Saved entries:

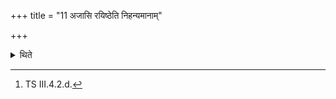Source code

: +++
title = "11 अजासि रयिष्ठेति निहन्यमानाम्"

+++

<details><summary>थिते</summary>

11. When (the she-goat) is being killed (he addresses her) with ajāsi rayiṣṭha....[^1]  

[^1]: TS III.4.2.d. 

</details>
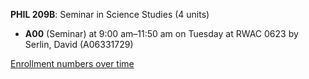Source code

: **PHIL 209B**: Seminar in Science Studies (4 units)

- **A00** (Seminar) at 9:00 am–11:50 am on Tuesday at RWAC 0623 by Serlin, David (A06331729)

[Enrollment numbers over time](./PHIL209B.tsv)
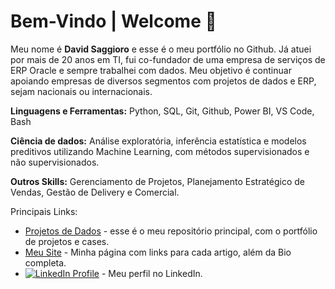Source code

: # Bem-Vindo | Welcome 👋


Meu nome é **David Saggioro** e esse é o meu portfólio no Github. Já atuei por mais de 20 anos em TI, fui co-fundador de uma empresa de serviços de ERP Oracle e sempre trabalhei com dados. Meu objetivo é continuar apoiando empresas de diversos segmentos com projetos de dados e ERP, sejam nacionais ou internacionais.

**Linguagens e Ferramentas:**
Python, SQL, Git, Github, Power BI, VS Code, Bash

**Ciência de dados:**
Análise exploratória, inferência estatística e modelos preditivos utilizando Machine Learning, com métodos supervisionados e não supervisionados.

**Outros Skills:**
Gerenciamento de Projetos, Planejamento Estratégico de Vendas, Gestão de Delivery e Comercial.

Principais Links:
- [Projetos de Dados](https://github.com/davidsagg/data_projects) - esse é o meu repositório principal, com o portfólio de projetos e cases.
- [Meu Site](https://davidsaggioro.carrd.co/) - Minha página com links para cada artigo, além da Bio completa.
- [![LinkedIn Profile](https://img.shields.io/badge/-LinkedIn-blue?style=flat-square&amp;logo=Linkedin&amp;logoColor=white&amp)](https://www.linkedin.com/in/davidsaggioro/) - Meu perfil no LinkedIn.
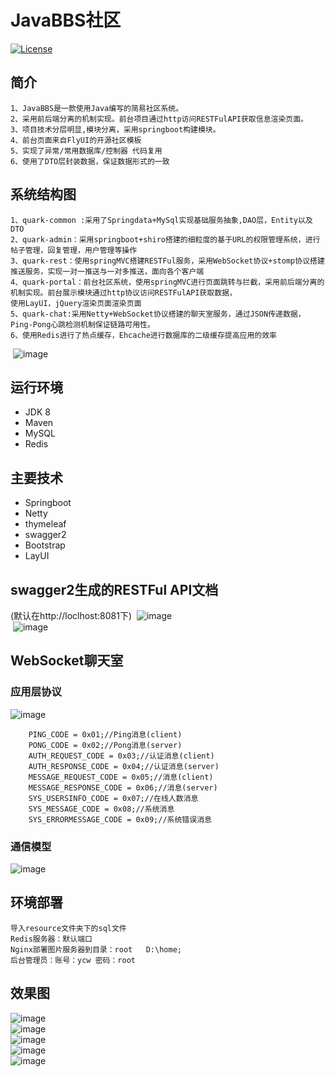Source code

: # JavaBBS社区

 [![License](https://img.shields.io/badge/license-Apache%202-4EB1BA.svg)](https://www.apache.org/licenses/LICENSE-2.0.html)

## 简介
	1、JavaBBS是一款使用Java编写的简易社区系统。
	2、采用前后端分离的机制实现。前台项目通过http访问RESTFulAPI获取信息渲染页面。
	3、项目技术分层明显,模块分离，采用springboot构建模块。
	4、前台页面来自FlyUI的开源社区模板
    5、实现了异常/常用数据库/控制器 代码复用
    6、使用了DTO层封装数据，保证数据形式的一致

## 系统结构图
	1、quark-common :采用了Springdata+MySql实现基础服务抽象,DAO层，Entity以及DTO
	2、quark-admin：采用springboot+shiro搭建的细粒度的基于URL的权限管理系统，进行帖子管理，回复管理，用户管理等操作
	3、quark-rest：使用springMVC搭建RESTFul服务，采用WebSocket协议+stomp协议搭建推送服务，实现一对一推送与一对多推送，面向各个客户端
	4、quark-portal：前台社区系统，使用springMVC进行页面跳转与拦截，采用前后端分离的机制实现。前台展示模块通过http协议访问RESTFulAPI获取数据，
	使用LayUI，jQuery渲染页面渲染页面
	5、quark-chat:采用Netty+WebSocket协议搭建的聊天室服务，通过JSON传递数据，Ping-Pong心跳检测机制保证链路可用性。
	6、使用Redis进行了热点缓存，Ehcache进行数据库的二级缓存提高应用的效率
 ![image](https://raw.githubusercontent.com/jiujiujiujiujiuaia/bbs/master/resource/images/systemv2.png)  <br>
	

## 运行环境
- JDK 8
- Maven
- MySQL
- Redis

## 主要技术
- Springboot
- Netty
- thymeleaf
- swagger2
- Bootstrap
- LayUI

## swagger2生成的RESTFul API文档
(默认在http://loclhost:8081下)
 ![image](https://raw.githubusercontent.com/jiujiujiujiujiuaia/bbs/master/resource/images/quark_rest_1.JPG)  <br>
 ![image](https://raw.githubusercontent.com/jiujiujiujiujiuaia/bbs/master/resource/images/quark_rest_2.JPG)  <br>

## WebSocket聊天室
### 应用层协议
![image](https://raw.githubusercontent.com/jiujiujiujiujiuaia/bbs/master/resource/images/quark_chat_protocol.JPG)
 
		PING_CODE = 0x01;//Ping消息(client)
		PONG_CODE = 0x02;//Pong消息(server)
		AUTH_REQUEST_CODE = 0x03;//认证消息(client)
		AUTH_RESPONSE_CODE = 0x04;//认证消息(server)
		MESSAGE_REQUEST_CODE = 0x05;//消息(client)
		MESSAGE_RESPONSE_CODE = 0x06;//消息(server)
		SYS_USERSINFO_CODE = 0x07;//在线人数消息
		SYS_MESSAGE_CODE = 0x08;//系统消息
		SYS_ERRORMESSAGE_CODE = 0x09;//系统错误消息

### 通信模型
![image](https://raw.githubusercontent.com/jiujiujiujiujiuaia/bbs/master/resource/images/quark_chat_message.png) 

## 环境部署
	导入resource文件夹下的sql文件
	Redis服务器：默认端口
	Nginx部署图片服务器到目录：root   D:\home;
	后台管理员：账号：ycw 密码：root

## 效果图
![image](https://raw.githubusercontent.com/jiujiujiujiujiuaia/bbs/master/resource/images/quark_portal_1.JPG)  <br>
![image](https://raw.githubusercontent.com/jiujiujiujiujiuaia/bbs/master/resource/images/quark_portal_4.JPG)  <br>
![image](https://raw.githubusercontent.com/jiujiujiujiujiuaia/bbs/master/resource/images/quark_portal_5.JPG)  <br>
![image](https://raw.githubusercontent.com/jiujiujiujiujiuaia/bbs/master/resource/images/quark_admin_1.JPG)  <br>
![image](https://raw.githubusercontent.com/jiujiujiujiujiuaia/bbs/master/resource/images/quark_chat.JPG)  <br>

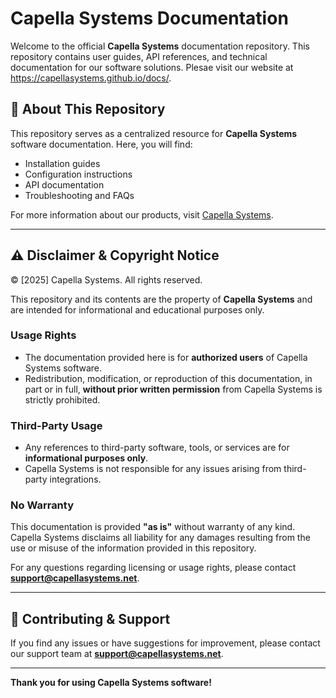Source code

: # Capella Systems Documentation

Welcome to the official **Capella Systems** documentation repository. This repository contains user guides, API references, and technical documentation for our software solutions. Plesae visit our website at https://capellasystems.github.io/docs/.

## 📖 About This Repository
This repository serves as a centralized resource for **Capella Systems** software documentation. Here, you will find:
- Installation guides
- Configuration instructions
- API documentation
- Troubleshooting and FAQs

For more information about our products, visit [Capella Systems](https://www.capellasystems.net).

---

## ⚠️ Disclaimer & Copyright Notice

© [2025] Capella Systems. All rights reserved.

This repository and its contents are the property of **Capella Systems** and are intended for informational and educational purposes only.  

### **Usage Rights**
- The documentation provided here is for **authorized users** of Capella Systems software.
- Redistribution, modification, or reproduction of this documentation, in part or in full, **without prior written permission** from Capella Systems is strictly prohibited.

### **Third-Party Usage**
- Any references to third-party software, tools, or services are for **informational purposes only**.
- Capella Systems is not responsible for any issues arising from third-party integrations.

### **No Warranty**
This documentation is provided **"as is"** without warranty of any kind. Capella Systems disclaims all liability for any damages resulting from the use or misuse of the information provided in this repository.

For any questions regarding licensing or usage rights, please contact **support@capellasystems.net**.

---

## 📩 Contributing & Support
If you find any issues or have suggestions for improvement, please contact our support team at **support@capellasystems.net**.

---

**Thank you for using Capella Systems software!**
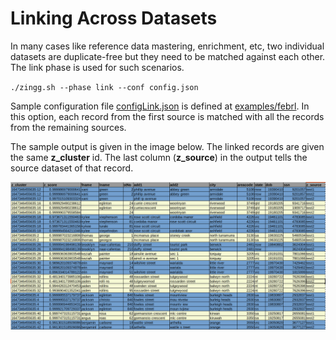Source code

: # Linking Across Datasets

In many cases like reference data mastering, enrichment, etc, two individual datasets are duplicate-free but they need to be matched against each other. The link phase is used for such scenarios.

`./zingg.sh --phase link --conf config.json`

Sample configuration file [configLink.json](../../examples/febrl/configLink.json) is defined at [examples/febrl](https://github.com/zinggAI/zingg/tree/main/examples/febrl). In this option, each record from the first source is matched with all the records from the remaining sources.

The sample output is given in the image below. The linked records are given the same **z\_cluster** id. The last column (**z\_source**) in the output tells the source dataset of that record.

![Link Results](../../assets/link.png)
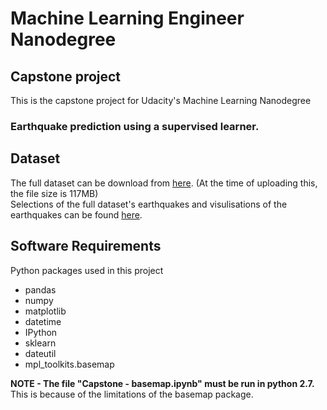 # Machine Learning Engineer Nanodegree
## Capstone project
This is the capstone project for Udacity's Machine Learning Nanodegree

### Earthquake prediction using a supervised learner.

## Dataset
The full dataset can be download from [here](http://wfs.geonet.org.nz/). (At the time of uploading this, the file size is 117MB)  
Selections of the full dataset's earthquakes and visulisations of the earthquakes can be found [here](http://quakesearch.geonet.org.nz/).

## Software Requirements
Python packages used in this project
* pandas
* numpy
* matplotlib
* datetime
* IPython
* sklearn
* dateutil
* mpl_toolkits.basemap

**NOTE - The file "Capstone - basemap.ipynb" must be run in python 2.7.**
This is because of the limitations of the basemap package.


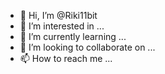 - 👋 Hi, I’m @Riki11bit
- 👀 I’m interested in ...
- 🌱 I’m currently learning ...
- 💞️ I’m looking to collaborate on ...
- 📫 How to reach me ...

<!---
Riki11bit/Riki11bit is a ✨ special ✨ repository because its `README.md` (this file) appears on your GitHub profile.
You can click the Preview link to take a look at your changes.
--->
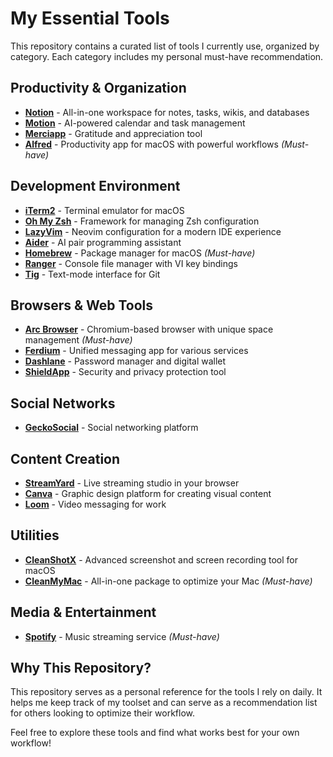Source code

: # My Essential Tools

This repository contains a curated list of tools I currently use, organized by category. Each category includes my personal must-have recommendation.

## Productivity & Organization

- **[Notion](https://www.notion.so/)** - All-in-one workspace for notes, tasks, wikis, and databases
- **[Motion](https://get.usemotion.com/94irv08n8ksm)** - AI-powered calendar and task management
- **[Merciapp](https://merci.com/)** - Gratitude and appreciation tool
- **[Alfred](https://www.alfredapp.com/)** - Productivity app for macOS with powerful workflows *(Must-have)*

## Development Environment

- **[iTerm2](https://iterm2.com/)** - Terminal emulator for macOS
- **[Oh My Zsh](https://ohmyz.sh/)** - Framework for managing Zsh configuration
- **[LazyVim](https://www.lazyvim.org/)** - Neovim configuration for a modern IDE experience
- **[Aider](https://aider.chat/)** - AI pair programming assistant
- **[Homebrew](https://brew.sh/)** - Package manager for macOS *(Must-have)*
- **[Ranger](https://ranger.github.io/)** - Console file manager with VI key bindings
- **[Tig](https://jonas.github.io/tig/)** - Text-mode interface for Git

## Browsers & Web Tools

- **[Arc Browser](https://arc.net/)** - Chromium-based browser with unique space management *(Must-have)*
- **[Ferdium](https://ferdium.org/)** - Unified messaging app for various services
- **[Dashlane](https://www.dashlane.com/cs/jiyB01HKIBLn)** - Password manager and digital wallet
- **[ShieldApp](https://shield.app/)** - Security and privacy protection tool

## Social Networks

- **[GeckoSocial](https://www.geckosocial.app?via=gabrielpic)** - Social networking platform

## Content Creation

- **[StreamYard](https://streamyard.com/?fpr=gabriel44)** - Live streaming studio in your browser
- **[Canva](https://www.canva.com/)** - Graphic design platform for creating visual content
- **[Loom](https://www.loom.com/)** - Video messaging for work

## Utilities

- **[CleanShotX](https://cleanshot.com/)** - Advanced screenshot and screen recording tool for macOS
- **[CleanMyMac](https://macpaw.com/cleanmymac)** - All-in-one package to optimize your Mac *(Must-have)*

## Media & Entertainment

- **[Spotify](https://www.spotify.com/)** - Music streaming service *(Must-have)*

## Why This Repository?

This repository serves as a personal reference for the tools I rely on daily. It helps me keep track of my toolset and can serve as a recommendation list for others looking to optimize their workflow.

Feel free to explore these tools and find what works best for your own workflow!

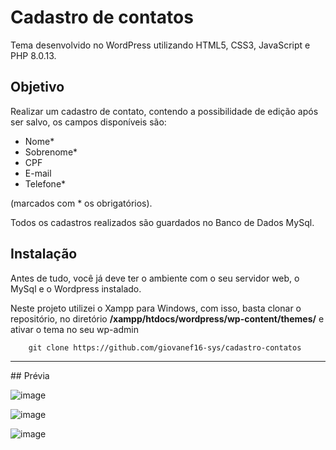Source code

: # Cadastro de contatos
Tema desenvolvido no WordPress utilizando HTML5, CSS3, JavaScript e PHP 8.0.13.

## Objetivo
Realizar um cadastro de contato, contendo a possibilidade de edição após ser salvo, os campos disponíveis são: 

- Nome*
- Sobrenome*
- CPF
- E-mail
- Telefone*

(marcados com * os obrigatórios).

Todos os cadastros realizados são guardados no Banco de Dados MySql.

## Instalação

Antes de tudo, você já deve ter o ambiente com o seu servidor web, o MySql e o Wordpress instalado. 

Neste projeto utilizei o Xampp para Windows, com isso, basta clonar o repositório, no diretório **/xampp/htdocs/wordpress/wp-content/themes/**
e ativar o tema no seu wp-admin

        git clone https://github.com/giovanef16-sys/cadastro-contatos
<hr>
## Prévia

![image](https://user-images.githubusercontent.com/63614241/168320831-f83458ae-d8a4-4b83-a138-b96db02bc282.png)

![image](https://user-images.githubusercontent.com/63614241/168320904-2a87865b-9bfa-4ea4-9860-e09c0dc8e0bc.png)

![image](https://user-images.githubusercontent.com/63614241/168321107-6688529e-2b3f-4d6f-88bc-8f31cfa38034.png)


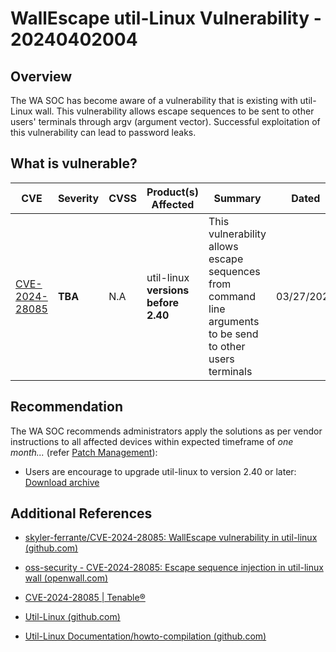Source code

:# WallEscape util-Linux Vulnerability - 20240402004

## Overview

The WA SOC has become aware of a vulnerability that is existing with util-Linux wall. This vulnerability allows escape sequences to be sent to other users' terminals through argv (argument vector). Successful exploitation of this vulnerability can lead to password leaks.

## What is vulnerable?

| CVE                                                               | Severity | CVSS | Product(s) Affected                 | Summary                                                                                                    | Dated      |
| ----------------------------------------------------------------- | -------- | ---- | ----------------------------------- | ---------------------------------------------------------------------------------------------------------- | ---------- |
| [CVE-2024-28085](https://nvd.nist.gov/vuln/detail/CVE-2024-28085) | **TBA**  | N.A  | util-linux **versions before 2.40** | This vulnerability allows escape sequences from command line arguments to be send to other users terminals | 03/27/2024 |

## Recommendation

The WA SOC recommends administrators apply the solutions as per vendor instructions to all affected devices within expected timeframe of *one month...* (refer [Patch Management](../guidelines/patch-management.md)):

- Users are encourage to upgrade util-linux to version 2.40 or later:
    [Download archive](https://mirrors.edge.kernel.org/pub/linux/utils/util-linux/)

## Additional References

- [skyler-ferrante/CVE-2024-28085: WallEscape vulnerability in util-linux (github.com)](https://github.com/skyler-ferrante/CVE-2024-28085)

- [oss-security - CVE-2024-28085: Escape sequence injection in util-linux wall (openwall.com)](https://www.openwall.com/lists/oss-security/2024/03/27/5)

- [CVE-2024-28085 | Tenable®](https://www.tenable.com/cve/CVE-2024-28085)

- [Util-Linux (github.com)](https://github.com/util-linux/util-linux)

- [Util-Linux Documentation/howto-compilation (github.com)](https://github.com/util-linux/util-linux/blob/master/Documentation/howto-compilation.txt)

## TRY IT:
Looking at the entries above, can you reproduce exactly the lines from the one that holds "- **[Arc Browser](https://arc.net/)**" through the one that holds "## Social Networks", and only those?

## OUTPUT OF THE TASK:
- **[Arc Browser](https://arc.net/)** - Chromium-based browser with unique space management *(Must-have)*
- **[Ferdium](https://ferdium.org/)** - Unified messaging app for various services
- **[Dashlane](https://www.dashlane.com/cs/jiyB01HKIBLn)** - Password manager and digital wallet
- **[ShieldApp](https://shield.app/)** - Security and privacy protection tool

## Social Networks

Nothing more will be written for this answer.